Start of Source material

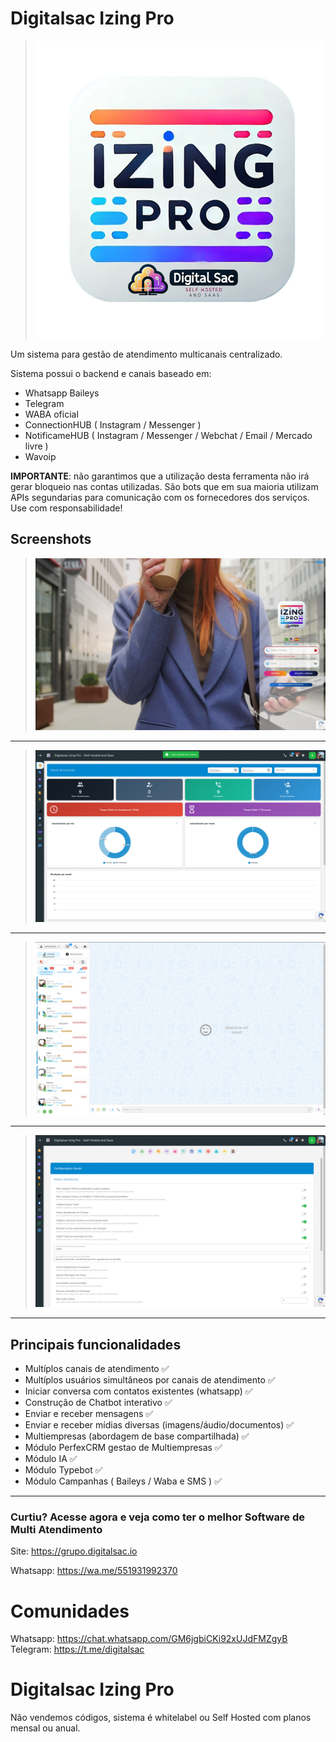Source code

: # Digitalsac Izing Pro

>![Doação](screenshots/izingpro.jpg) 

Um sistema para gestão de atendimento multicanais centralizado.

Sistema possui o backend e canais baseado em:
- Whatsapp Baileys
- Telegram
- WABA oficial
- ConnectionHUB ( Instagram / Messenger )
- NotificameHUB ( Instagram / Messenger / Webchat / Email / Mercado livre )
- Wavoip

**IMPORTANTE**: não garantimos que a utilização desta ferramenta não irá gerar bloqueio nas contas utilizadas. São bots que em sua maioria utilizam APIs segundarias para comunicação com os fornecedores dos serviços. Use com responsabilidade!

## Screenshots
>![Doação](screenshots/login.gif) 
___  
>![Doação](screenshots/principal.gif)
___
>![Doação](screenshots/atendimento.gif)
___
>![Doação](screenshots/config.gif)
___
## Principais funcionalidades

- Multíplos canais de atendimento ✅
- Multíplos usuários simultâneos por canais de atendimento ✅
- Iniciar conversa com contatos existentes (whatsapp) ✅
- Construção de Chatbot interativo ✅
- Enviar e receber mensagens ✅
- Enviar e receber mídias diversas (imagens/áudio/documentos) ✅
- Multiempresas (abordagem de base compartilhada) ✅
- Módulo PerfexCRM gestao de Multiempresas ✅
- Módulo IA ✅
- Módulo Typebot ✅
- Módulo Campanhas ( Baileys / Waba e SMS ) ✅


--------------------------
### Curtiu? Acesse agora e veja como ter o melhor Software de Multi Atendimento

Site: https://grupo.digitalsac.io

Whatsapp: https://wa.me/551931992370

# Comunidades
Whatsapp: https://chat.whatsapp.com/GM6jgbiCKi92xUJdFMZgyB
Telegram: https://t.me/digitalsac

# Digitalsac Izing Pro

Não vendemos códigos, sistema é whitelabel ou Self Hosted com planos mensal ou anual.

End of Source material

Output the line that contains "- Multíplos canais de atendimento ✅", followed by every later line in the listing, with no line omitted and none added.

• _Response area_:
- Multíplos canais de atendimento ✅
- Multíplos usuários simultâneos por canais de atendimento ✅
- Iniciar conversa com contatos existentes (whatsapp) ✅
- Construção de Chatbot interativo ✅
- Enviar e receber mensagens ✅
- Enviar e receber mídias diversas (imagens/áudio/documentos) ✅
- Multiempresas (abordagem de base compartilhada) ✅
- Módulo PerfexCRM gestao de Multiempresas ✅
- Módulo IA ✅
- Módulo Typebot ✅
- Módulo Campanhas ( Baileys / Waba e SMS ) ✅


--------------------------
### Curtiu? Acesse agora e veja como ter o melhor Software de Multi Atendimento

Site: https://grupo.digitalsac.io

Whatsapp: https://wa.me/551931992370

# Comunidades
Whatsapp: https://chat.whatsapp.com/GM6jgbiCKi92xUJdFMZgyB
Telegram: https://t.me/digitalsac

# Digitalsac Izing Pro

Não vendemos códigos, sistema é whitelabel ou Self Hosted com planos mensal ou anual.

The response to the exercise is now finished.